Background Auxins are known to have roles in the tuberization process in sweet potato (Ipomoea batatas [L.] Lam.) and these effects are mediated by various auxin signalling gene families. In this study, an analysis of the sweet potato genome was performed to identify the ARF, Aux/IAA, GH3, and SAUR auxin signalling gene family members in this crop. Results A total of 29 ARF, 39 Aux/IAA, 13 GH3, and 200 SAUR sequences were obtained, and their biochemical properties and gene expression profiles were analysed. The sequences were relatively conserved based on exon-intron structure, motif analysis, and phylogenetic tree construction. In silico expression analyses of the genes in fibrous and storage roots indicated that many sequences were not differentially expressed in tuberizing and non-tuberizing roots. However, some ARF, Aux/IAA, and SAUR genes were up-regulated in tuberizing storage roots compared to non-tuberizing fibrous roots while many GH3 genes were down-regulated. Additionally, these genes were expressed in a variety of plant parts, with some genes being highly expressed in shoots, leaves, and stems while others had higher expression in the roots.
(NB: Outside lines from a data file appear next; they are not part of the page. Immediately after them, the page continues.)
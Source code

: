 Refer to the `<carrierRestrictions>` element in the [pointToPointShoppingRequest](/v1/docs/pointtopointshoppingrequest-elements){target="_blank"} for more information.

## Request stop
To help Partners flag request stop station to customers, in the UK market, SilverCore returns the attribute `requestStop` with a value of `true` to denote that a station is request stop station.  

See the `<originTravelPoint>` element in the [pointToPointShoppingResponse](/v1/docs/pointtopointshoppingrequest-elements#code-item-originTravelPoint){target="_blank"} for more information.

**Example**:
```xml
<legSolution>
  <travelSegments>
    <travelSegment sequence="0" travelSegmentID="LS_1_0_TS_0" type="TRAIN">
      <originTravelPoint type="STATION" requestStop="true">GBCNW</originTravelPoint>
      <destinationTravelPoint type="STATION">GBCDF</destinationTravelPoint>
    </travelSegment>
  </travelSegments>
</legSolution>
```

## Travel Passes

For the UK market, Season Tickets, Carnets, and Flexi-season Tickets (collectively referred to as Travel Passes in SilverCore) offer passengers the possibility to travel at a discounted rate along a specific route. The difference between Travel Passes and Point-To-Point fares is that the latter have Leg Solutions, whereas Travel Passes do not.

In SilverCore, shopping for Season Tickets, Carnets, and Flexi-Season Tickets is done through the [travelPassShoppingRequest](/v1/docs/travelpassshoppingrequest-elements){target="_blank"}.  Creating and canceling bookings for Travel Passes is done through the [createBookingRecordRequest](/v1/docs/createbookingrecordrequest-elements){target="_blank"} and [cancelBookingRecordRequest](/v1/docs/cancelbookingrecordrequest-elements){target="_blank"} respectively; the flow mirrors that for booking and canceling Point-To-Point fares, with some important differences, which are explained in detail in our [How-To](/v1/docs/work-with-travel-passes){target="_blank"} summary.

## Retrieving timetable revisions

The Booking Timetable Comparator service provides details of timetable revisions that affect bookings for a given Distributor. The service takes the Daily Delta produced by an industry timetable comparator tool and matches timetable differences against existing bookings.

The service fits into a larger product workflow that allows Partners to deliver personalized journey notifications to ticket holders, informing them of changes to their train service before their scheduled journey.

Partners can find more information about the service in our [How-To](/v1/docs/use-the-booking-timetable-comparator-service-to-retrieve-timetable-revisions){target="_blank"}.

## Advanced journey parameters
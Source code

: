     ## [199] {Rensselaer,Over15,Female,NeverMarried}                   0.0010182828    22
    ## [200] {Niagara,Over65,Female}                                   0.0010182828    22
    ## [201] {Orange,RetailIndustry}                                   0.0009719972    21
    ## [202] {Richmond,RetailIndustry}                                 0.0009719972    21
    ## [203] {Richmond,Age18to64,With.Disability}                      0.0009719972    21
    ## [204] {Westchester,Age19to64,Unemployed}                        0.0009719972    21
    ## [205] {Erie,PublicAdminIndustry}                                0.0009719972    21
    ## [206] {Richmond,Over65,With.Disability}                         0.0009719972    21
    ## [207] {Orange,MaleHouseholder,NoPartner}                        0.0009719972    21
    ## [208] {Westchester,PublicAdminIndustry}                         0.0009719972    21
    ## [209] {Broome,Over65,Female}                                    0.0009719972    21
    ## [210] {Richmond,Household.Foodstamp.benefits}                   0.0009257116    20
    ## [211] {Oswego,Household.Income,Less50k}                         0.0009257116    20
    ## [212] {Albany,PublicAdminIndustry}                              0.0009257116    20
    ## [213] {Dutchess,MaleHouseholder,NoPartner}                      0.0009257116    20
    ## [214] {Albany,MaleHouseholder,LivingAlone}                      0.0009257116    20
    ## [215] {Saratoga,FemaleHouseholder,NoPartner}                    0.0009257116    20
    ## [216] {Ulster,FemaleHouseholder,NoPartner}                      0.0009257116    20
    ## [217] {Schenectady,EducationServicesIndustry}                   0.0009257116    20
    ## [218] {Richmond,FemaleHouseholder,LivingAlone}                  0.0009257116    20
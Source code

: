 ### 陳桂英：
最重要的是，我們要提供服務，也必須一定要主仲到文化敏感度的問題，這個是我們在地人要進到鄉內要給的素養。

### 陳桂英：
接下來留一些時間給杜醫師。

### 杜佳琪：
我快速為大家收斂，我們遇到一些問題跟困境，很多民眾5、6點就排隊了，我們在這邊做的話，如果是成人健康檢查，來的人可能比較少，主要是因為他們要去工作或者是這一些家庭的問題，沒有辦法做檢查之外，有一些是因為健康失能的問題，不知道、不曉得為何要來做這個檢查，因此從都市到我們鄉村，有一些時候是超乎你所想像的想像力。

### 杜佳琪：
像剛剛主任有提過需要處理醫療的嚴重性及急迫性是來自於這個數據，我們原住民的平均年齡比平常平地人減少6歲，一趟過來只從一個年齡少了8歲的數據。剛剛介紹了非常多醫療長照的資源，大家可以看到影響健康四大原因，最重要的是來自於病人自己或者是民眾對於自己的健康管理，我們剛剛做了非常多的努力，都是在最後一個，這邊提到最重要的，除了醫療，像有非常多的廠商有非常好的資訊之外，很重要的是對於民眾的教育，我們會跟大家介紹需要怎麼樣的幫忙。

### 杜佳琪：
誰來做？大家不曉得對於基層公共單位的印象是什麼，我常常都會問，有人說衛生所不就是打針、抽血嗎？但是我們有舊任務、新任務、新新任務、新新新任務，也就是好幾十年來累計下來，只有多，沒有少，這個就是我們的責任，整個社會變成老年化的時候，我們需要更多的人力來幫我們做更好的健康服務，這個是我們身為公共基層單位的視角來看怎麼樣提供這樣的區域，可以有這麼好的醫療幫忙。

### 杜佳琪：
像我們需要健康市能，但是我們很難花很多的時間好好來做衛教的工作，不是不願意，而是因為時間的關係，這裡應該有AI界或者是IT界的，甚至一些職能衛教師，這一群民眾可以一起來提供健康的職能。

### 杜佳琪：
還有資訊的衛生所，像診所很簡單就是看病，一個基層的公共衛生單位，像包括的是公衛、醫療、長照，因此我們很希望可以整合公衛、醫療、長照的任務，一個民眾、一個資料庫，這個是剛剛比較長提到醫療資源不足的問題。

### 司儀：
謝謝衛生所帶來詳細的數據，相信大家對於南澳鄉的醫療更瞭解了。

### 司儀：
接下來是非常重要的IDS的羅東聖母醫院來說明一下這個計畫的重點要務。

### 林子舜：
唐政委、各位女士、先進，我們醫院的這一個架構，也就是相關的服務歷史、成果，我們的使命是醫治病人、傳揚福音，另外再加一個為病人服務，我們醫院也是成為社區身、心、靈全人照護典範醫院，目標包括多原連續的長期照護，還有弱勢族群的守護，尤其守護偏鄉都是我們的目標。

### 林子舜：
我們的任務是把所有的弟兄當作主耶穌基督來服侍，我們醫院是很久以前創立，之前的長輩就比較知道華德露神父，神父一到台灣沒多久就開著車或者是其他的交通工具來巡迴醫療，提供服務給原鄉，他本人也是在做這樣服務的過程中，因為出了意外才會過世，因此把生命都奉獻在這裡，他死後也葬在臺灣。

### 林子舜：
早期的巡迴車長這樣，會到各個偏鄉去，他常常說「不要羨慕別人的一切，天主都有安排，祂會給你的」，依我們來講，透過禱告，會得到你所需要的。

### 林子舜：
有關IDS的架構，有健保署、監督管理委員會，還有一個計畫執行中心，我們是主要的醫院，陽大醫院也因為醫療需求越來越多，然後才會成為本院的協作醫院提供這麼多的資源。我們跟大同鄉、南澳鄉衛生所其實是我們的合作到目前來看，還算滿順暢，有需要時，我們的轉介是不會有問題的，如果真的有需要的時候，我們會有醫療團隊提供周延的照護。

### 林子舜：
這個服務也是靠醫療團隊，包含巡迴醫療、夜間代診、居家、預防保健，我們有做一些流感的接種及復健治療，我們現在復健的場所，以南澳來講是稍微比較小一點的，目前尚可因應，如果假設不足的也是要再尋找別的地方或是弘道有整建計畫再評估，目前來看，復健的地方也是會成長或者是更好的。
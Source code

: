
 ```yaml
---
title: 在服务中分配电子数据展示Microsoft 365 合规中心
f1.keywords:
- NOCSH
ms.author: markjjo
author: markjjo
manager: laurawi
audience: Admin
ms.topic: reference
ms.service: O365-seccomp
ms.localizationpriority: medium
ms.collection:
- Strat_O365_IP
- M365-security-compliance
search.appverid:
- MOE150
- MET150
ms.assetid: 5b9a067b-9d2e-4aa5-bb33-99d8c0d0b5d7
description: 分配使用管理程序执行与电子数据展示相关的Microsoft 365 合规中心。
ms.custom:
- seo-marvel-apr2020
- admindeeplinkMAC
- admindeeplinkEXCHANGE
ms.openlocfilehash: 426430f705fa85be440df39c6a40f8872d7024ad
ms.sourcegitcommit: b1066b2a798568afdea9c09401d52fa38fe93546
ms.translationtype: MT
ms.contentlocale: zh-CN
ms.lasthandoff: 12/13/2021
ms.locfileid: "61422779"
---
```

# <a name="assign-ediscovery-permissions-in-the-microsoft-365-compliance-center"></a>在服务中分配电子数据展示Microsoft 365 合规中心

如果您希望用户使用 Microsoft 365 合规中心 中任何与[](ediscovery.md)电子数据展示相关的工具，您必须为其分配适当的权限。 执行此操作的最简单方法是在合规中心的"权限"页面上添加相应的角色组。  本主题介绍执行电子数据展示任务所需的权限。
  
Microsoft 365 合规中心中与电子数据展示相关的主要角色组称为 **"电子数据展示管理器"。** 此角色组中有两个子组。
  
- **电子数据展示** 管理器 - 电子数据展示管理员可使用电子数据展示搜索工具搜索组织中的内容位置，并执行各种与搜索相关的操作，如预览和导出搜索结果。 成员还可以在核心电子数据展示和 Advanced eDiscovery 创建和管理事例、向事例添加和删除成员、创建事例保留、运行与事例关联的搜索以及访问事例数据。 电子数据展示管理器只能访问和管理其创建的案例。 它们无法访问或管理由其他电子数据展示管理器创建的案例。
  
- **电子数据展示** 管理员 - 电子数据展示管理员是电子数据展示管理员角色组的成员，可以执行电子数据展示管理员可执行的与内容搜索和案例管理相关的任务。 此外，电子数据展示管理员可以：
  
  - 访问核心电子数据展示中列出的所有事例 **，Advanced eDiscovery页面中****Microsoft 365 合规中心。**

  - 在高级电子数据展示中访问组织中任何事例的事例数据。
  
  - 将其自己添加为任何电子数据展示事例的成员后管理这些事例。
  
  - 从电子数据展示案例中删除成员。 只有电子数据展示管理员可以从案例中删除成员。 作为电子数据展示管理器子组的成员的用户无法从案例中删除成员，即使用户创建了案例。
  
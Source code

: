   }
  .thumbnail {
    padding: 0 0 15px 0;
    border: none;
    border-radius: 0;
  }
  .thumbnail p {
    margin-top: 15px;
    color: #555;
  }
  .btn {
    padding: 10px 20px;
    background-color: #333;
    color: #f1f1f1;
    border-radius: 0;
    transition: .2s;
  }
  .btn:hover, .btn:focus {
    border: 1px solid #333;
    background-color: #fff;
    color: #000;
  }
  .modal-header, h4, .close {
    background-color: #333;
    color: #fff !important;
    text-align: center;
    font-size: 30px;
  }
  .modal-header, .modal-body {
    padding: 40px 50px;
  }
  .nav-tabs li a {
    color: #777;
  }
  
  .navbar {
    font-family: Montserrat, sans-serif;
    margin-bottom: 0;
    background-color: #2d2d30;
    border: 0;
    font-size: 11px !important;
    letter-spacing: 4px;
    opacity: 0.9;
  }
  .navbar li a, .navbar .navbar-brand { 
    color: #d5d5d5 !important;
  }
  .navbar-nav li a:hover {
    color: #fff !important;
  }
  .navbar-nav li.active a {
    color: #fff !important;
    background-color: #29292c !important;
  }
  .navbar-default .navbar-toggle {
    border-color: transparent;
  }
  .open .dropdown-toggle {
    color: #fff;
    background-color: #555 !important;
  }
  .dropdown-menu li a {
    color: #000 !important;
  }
Some of these genes are up-regulated during the plant's response to various hormone treatments and abiotic stresses. Quantitative RT-PCR confirmation of gene expression was also conducted, and the results were concordant with the in silico analyses. A protein-protein interaction network was predicted for the differentially expressed genes, suggesting that these genes likely form part of a complex regulatory network that controls tuberization. These results confirm those of existing studies that show that auxin signalling genes have numerous roles in sweet potato growth and development. Conclusion This study provides useful information on the auxin signalling gene families in Ipomoea batatas and suggests putative candidates for further studies on the role of auxin signalling in tuberization and plant development.